The third runway at Heathrow has been cancelled. ID cards have been scrapped. There will be no more child detention. And reform is now under way to make taxes fair for millions of ordinary people.

These are some of the early achievements of a government that had its first Cabinet meeting just five days ago. A new government but, more important, a new kind of government: plural, diverse; a Liberal Democrat-Conservative coalition that defies the rules of old politics.

I know the birth of this coalition has caused much surprise, and, with it, some offence. There are those on both the left and right who are united in thinking this should not have happened. But the truth is this: there was no other responsible way to play the hand dealt to the political parties by the British people at the election. The parliamentary arithmetic made a Lib-Lab coalition unworkable, and it would have been regarded as illegitimate by the British people. Equally, a minority administration would have been too fragile to tackle the political and economic challenges ahead.

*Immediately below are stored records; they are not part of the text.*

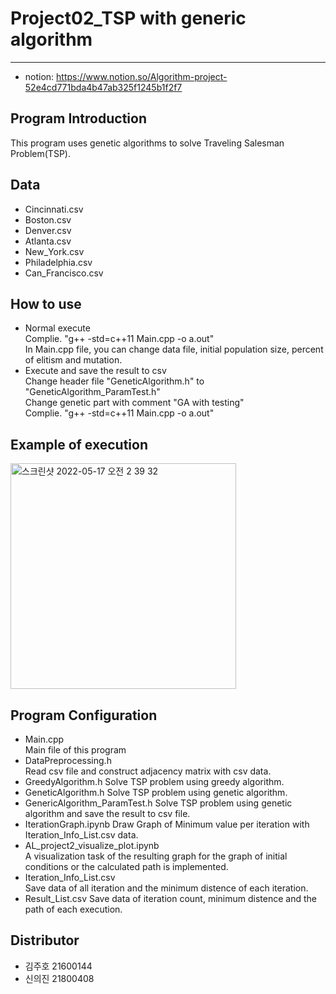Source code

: # Project02_TSP with generic algorithm
-------------
* notion: https://www.notion.so/Algorithm-project-52e4cd771bda4b47ab325f1245b1f2f7


## Program Introduction
This program uses genetic algorithms to solve  Traveling Salesman Problem(TSP).    


## Data 
- Cincinnati.csv
- Boston.csv
- Denver.csv
- Atlanta.csv
- New_York.csv
- Philadelphia.csv
- Can_Francisco.csv  


## How to use
 * Normal execute    
 Complie. "g++ -std=c++11 Main.cpp -o a.out"    
 In Main.cpp file, you can change data file, initial population size, percent of elitism and mutation.    
 * Execute and save the result to csv    
 Change header file "GeneticAlgorithm.h" to "GeneticAlgorithm_ParamTest.h"    
 Change genetic part with comment "GA with testing"    
 Complie. "g++ -std=c++11 Main.cpp -o a.out"    
 

## Example of execution
<img width="361" alt="스크린샷 2022-05-17 오전 2 39 32" src="https://user-images.githubusercontent.com/49178058/168653737-9284f924-d2ed-4ff8-a52d-6a20f9c1530c.png">



## Program Configuration
 * Main.cpp   
 Main file of this program
 * DataPreprocessing.h   
 Read csv file and construct adjacency matrix with csv data. 
 * GreedyAlgorithm.h
 Solve TSP problem using greedy algorithm.
 * GeneticAlgorithm.h
 Solve TSP problem using genetic algorithm.
 * GenericAlgorithm_ParamTest.h
 Solve TSP problem using genetic algorithm and save the result to csv file.
 * IterationGraph.ipynb
 Draw Graph of Minimum value per iteration with Iteration_Info_List.csv data.
 * AL_project2_visualize_plot.ipynb  
 A visualization task of the resulting graph for the graph of initial conditions or the calculated path is implemented.
 * Iteration_Info_List.csv   
 Save data of all iteration and the minimum distence of each iteration. 
 * Result_List.csv
 Save data of iteration count, minimum distence and the path of each execution.
 
 
 
## Distributor
* 김주호 21600144
* 신의진 21800408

So, given that the people told us, explicitly, that they didn't want just one party in charge, we had a duty to find a way for more than one party to govern effectively. And we have.

That's the pragmatic analysis. But what I think has surprised all of us in the government last week is the strength of the agreement on principle, too. No government — whether it's a coalition of parties, or a coalition of rivalries as in the Blair-Brown governments — is able to survive without a core set of common assumptions and aspirations.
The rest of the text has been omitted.